À la tête de la région, Boris Nemtsov, un jeune gouverneur de 35 ans, entend faire de Nijni-Novogorod une ville pilote (Libération du 2 décembre 1992).

À ses côtés, au poste de conseillère pour la culture, Natalia Sergutina, une femme plus âgée, comme on en voit peu en Russie dans l'administration: franche, lucide, dépourvue de la moindre langue de bois. et modeste avec ça. Moscovite, mais issue d'une famille de l'ancienne intelligentsia polonaise, elle était professeur à Kalouga et préparait une thèse sur Merleau-Ponty et l'existentialisme quand, en 1968, on l'accusa de propagande anti-soviétique. C'est ainsi qu'elle finit par échouer à Gorki. Où, abandonnant une nouvelle fois sa thèse, elle a accepté, en novembre 1993, de prendre à bras-le-corps un paysage culturel qui en a bien besoin.

Le gouverneur lui a donné carte blanche, y compris pour changer les équipes en place dans les institutions. "Ce qui est ici tout à fait révolutionnaire" mais, ajoute Natalia Sergutina, "il faut être prudent".

Son idée était de commencer par la bibliothèque régionale (4.5 millions de livres, dont un quart de grande valeur), et d'en faire une opération pilote. On y rencontre les maux habituels hérités de l'époque soviétique : la vétusté des lieux — une bibliothécaire est à l'hôpital après avoir reçu une partie du toit sur la tête, les odeurs émanant des WC sont telles que la salle de lecture a dû être fermée. etc. une dispersion des collections entre plusieurs établissements et musées de la région, une restauration qui n'a que trop tardé pour les vieilles collections comme celle, unique, de la presse du temps des tsars, et enfin un manque de cadres qualifiés.

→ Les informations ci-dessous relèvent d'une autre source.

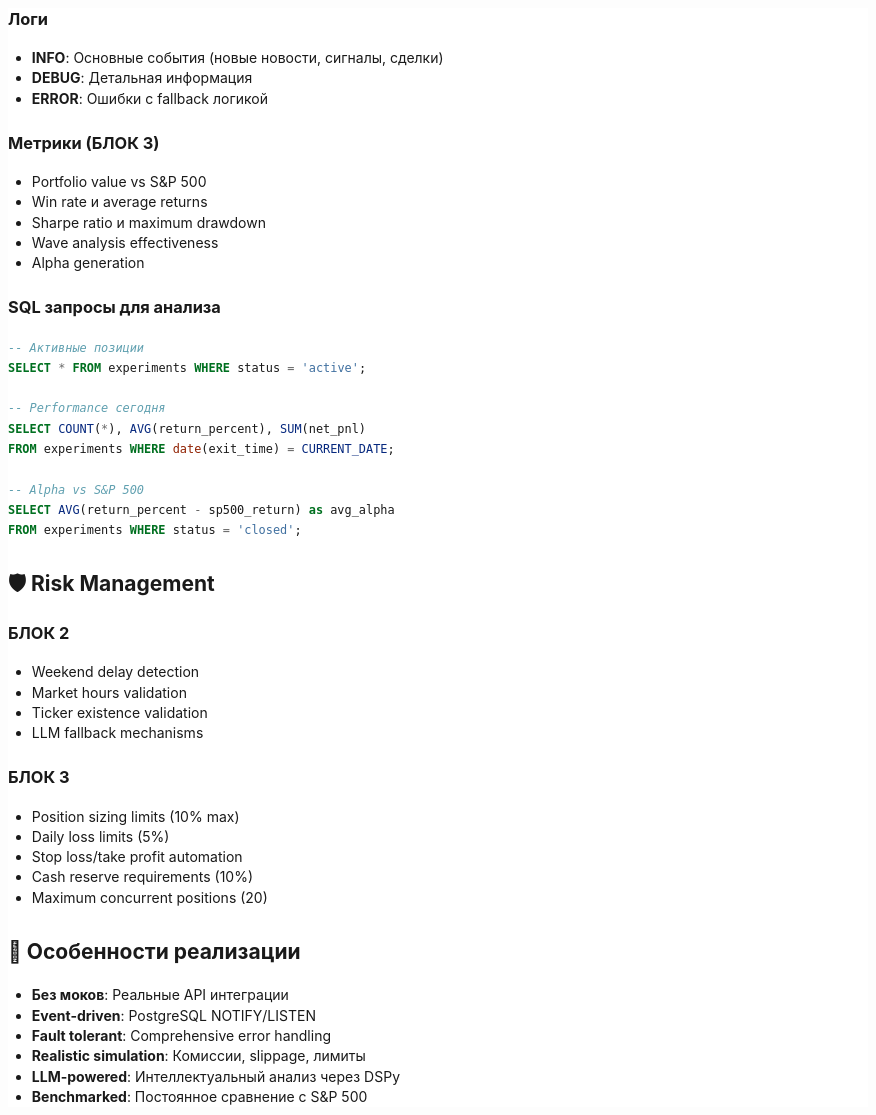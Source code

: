 ### Логи
- **INFO**: Основные события (новые новости, сигналы, сделки)
- **DEBUG**: Детальная информация
- **ERROR**: Ошибки с fallback логикой

### Метрики (БЛОК 3)
- Portfolio value vs S&P 500
- Win rate и average returns
- Sharpe ratio и maximum drawdown
- Wave analysis effectiveness
- Alpha generation

### SQL запросы для анализа
```sql
-- Активные позиции
SELECT * FROM experiments WHERE status = 'active';

-- Performance сегодня
SELECT COUNT(*), AVG(return_percent), SUM(net_pnl)
FROM experiments WHERE date(exit_time) = CURRENT_DATE;

-- Alpha vs S&P 500
SELECT AVG(return_percent - sp500_return) as avg_alpha
FROM experiments WHERE status = 'closed';
```

## 🛡️ Risk Management

### БЛОК 2
- Weekend delay detection
- Market hours validation
- Ticker existence validation
- LLM fallback mechanisms

### БЛОК 3
- Position sizing limits (10% max)
- Daily loss limits (5%)
- Stop loss/take profit automation
- Cash reserve requirements (10%)
- Maximum concurrent positions (20)

## 🎯 Особенности реализации

- **Без моков**: Реальные API интеграции
- **Event-driven**: PostgreSQL NOTIFY/LISTEN
- **Fault tolerant**: Comprehensive error handling
- **Realistic simulation**: Комиссии, slippage, лимиты
- **LLM-powered**: Интеллектуальный анализ через DSPy
- **Benchmarked**: Постоянное сравнение с S&P 500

"Nous avons en tête les exemples les plus intéressants dans le monde. comme Beaubourg ou la Bibliothèque du Congrès, même si aujourd'hui, nous avons le nez dans la poubelle", soupire Natalia Sergutina. "Pour ce qui est des salles de spectacles, cela va un peu mieux, au moins pour ce qui est des bâtiments", poursuit-elle.

Parmi les six théâtres de la ville (dont un de marionnettes que l'on a pu voir au festival de Charleville-Mézières), le théâtre dramatique Gorki est le plus beau. Inauguré en 1896 à l'occasion d'une vaste exposition internationale, restauré en 1982, c'est une belle salle à l'italienne de 773 places, entièrement subventionnée par la région. La troupe permanente de 39 acteurs (avant il y en avait 53) entourés de 148 techniciens et administratifs donne 300 représentations par an d'un répertoire éclectique où Maxime Gorki n'est plus omniprésent comme par le passé, mais où l'alternance est de règle comme dans tous les théâtres dramatiques russes.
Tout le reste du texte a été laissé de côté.